Many individuals experience pain from their muscles and joints. These can be the result of a wide variety of causes, and they can unfortunately become a chronic problem, difficult to relieve. A percentage of these sufferers will attend a practitioner for physical, hands-on assessment and treatment. Usually they want to use a treatment that avoids the use of medication. The medical suggestion of anti-inflammatory or pain-killing drugs may not have provided relief, or the person might want to get to the root of their complaint.
They want to solve the cause of their complaint, rather than just deal with the symptoms.

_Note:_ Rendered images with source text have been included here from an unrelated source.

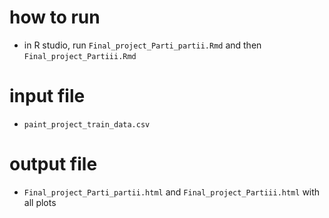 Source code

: # how to run
* in R studio, run `Final_project_Parti_partii.Rmd` and then `Final_project_Partiii.Rmd`


# input file
* `paint_project_train_data.csv`


# output file
* `Final_project_Parti_partii.html` and `Final_project_Partiii.html` with all plots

I liked this book for the following reasons. The subject material is important for those who aim to diagnose and treat painful conditions that are directly linked to faulty mechanics in the spine and lower limb. The material here is presented in an easily understood way, without over-simplifying the core ideas. The graphics are clear and help the reader to relate the anatomy with what the therapist is firstly diagnosing then treating.
The important muscle groups and soft tissues are identified and used to explain what can go wrong in common pain producing, mechanical problems. Diagrams and photos illustrate clearly the way a skilled practitioner can identify what are the main weaknesses that can be identified in each client or patient.
There are ample references for those wanting to further advance their skills and knowledge base. Perhaps a chapter on nerves and abnormal reflex observation could be added to a future edition, as this would enhance the content and subject material further. As a final comment
I’d like to add that the author has added some interesting videos on YouTube that cover some of the topics in his text:
I can recommend this book without hesitation to those wishing to understand how to help diagnose and treat those with postural weaknesses that involve the lower back, hips and pelvis.
Summary of key topics:
- Leg length discrepancy, the kinetic chain and pelvic function
- Techniques to identify and correct impaired lower limb gait patterns
- The walking, foot function, gait cycle and their relationship to the pelvis
- Leg length discrepancy and its relationship to the kinetic chain and the pelvis
- The laws of spinal mechanics
- The relationship of the hip joint, gluteal muscles, lumbar spine to the pelvis
- How to run a sacroiliac joint screening session
- Step-by-step techniques to identify and correct a number of abnormal patterns
- Exercises for the pelvis to strengthen core structures.